Wrong. The LIV - funded by a Saudi “soverign wealth” fund - is trying to buy top players away from PGA tournaments, offering higher payouts than do many of the PGA Tour venues. It’s like when investors built separate baseball leagues. Even then, no players playing in one league were not allowed to play in the other league also. In golf, think of the parallel as if each player is a “team” (a playing unit) in the PGA [league]. Baseball players do not play for two teams in two different leagues.
MONEY$$$$$$ and not PGA “rules” is why a few big players are going to pay for the LIV. Michelson is a high stakes gambler who, it was reported, had gambling losse of upwards of $40 million between 2010 and 2014 - debts he may still be paying off. Dustin Johnson peaked (to world ranking of #1) back in 2017, and now ranks 15th. The article itself ranks some of the other joiners [Louis Oosthuizen (21), Kevin Na (34), Talor Gooch (35) and Sergio Garcia (57)]. In other words most of those joining are not today’s top winners. Most are also older than the average age of many of today’s top golf winners. When YOU are not winning, your take of a tournament’s winning$ are not at the top. So the Saudis are offering to pay all who join bugger sums than they have been getting with the PGA tour. But in many cases, in an even playing field, many of them have lower earnings not becase the PGA is stingy, but because they have not been winning.
It’s all about the money. It’s not about “PGA rules” of the game or its organization of the tournaments.
And one beef of mine is ALL “sovereign wealth” funds. Imagine our IRS running private ventures to make money for itself. “Soveriegn wealth” funds are nothing less than nation-state funds competing, for themselves, in the investment markets. Personally, to help keep our domestic markets free markets I would ban all foreign nation-state ownership and investment in U.S. markets.

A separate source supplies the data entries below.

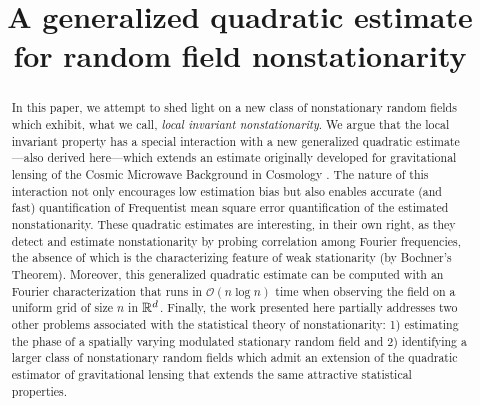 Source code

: \documentclass[10pt,noinfoline]{imsart}
\begin{document}
\begin{frontmatter}

\title{A generalized quadratic estimate for random field nonstationarity
}


\begin{abstract}
In this paper, we attempt to shed light on a new class of nonstationary random fields which exhibit, what we call, {\em local invariant nonstationarity}. We argue that the local invariant property has a special interaction with a new  generalized quadratic estimate---also derived here---which extends an estimate originally developed for gravitational lensing of the Cosmic Microwave Background in Cosmology \cite{hu2001mapping, hu2002mass}. The nature of this interaction not only encourages low estimation bias but also enables accurate (and fast) quantification of Frequentist mean square error quantification of the estimated nonstationarity. These quadratic estimates are interesting, in their own right, as they detect and estimate nonstationarity by probing correlation among Fourier frequencies, the absence of which is the characterizing feature of weak stationarity (by Bochner's Theorem). Moreover, this generalized quadratic estimate can be computed with an Fourier characterization that runs in $\mathcal O(n\log n)$ time when observing the field on a uniform grid of size $n$ in $\Bbb R^d $. Finally, the work presented here partially addresses two other problems associated with the statistical theory of nonstationarity: 1) estimating the phase of a spatially varying modulated stationary random field and 2) identifying a larger class of nonstationary random fields which admit an extension of the quadratic estimator of gravitational lensing that extends the same attractive statistical properties.
\end{abstract}
\end{frontmatter}
\end{document}
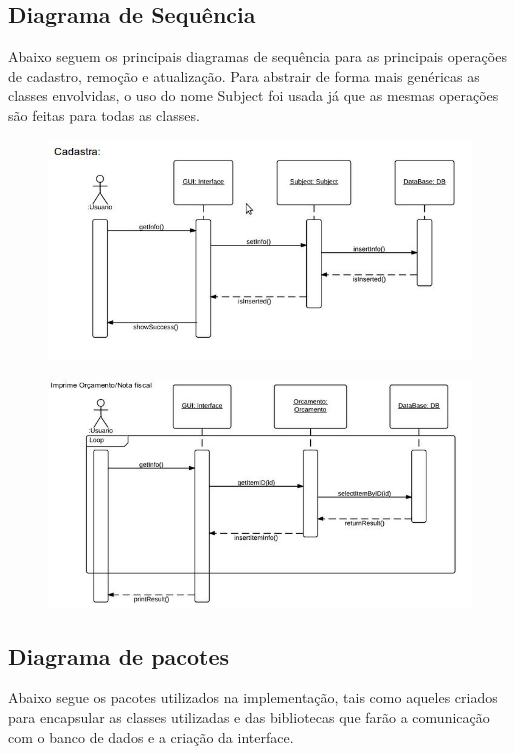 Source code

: \documentclass[a4paper,10pt]{article}
\begin{document}
\subsection{Diagrama de Sequência}


Abaixo seguem os principais diagramas de sequência para as principais operações de cadastro, remoção e atualização. Para abstrair de forma mais genéricas as classes envolvidas, o uso do nome Subject foi usada já que as mesmas operações são feitas para todas as classes.

\begin{figure}[H]
\centering
\includegraphics[width=1\textwidth]{pic/sequencia_1.jpeg}
\end{figure}

\begin{figure}[H]
\centering
\includegraphics[width=1\textwidth]{pic/sequencia_2.jpeg}
\end{figure}

\subsection{Diagrama de pacotes}

Abaixo segue os pacotes utilizados na implementação, tais como aqueles criados para encapsular as classes utilizadas e das bibliotecas que farão a comunicação com o banco de dados e a criação da interface.
\end{document}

But there’s a difference between playing non-PGA events and being BANNED from PGA events. Top end players often pick and choose their non-majors (ie PGA events) to not be fatigued for the majors. And because the PGA doesn’t control the majors they have to have a cordial relationship with non-PGA events. And in the past that has extended to other tours, players can generally do European and Asian events. You see this most often with English golfers who are generally on the tour over there but also come over for PGA. But for whatever reason the PGA has decided the LIV is the exception. No cordial relationship there, anybody that signs onto the LIV can’t play in PGA events. But we know from the “Tiger bump” a lot of golf viewership is people wanting to see certain players, not really the event itself. You ban enough of these players people want to see ratings will bottom out.
And you think the pga tour is clean? There’s the PGA tour china your and the annual pga tour tournament in Shanghai.
The chicoms make the Saudis look like amateurs when it comes to human rights abuses.
It's not a great analogy. First of all, golf is an individual event, and the players could always pick and choose which tournaments they played.
Also, when we did have leagues that truly tried to compete for top talent (USFL, WHA, ABA and AFL), the thing that kept the players from going back was the contract with the new league, not actions by the old league. (The conflicting schedules also prevented it.)